* **Input data**
—————

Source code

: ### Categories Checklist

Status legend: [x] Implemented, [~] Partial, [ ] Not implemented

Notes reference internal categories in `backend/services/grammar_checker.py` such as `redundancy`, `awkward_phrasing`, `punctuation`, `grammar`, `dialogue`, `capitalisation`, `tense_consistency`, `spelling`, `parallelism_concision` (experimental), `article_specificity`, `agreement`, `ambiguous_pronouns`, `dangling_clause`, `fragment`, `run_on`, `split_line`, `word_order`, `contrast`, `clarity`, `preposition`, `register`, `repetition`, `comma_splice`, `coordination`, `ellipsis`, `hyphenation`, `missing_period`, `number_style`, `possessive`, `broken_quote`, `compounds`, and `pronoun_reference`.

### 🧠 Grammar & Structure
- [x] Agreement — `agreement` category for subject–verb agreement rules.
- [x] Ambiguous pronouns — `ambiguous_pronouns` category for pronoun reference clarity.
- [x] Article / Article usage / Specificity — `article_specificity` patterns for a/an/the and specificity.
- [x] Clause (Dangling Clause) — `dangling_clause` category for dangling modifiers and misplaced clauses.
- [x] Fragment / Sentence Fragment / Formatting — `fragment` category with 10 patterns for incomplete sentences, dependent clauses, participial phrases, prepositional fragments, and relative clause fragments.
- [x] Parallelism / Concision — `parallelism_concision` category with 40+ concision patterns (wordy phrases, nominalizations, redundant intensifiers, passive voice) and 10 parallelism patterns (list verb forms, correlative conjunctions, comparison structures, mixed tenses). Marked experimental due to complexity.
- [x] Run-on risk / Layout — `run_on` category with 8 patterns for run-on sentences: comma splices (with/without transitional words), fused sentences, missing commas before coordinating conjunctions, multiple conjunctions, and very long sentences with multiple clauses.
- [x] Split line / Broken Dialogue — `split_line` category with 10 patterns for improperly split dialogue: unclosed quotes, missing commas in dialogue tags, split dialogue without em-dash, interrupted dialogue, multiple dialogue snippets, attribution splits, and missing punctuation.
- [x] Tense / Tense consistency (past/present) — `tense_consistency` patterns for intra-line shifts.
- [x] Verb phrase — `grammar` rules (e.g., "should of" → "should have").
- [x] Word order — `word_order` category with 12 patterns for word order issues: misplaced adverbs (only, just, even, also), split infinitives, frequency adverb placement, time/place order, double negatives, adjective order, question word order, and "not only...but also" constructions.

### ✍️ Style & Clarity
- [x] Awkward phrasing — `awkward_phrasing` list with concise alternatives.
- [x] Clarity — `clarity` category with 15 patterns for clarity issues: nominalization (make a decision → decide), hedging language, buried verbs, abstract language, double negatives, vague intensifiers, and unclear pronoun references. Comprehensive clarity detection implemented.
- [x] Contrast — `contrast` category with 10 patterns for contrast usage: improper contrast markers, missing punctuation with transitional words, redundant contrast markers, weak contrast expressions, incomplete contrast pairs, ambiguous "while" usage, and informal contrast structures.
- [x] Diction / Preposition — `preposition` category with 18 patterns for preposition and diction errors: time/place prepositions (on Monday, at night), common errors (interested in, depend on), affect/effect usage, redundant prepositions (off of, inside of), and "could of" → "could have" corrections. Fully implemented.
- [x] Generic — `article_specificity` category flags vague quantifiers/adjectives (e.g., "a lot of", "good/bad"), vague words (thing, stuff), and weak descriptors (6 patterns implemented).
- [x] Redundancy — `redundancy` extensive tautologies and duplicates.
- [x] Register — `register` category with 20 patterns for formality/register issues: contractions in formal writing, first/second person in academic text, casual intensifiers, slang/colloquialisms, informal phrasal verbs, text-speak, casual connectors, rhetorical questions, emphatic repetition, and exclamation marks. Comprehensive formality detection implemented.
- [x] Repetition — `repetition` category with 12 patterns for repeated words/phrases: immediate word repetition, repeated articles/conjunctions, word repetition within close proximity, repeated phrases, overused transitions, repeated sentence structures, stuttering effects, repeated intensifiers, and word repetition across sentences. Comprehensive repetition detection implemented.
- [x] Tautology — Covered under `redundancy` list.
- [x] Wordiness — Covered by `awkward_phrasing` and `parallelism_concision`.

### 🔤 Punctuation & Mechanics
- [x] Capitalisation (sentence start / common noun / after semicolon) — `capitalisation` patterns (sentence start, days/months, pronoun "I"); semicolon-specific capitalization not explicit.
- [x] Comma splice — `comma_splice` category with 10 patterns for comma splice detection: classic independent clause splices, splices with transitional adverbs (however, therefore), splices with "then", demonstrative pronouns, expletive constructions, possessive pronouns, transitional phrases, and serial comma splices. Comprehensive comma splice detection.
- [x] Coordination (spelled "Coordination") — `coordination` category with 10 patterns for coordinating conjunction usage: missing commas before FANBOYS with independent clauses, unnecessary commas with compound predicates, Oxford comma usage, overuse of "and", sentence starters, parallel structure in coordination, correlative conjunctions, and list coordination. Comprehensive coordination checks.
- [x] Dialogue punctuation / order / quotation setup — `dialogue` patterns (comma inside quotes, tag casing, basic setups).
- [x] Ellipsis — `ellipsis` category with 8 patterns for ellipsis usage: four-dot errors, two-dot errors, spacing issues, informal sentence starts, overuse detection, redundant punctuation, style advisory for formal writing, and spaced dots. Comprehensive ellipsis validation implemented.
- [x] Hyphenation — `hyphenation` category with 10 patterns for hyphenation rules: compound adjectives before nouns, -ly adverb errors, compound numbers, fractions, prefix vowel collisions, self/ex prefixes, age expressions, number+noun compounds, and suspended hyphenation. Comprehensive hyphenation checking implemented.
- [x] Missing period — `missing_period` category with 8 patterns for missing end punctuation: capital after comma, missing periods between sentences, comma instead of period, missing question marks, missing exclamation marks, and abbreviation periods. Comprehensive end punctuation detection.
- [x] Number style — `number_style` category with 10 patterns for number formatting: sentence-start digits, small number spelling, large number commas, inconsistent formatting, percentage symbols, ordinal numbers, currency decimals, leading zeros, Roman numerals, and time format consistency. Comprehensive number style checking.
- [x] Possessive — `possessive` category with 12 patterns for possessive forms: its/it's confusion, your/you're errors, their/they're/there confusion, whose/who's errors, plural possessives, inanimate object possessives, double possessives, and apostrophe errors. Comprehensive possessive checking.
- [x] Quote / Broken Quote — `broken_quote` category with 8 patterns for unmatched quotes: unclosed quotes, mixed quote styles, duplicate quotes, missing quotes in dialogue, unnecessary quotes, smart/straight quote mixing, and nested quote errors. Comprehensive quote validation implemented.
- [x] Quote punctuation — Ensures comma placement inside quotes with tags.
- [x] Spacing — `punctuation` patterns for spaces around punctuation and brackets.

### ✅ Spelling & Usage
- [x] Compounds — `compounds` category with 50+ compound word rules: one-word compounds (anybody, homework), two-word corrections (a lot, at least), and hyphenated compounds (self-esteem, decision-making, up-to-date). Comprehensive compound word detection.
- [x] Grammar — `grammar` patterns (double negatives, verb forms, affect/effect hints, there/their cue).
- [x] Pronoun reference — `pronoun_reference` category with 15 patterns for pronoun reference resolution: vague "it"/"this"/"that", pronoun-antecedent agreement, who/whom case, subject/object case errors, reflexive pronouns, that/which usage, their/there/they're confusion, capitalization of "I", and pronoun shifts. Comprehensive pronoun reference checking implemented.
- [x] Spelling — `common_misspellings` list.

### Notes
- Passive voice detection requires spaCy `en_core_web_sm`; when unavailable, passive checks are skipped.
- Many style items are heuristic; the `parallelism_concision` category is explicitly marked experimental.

—————

* **Aim of the exercise**
Print exactly the lines above, between the one holding "### Categories Checklist" and the one holding "Status legend: [x]", inclusive, and nothing besides.

* **Response to the exercise**
: ### Categories Checklist

Status legend: [x] Implemented, [~] Partial, [ ] Not implemented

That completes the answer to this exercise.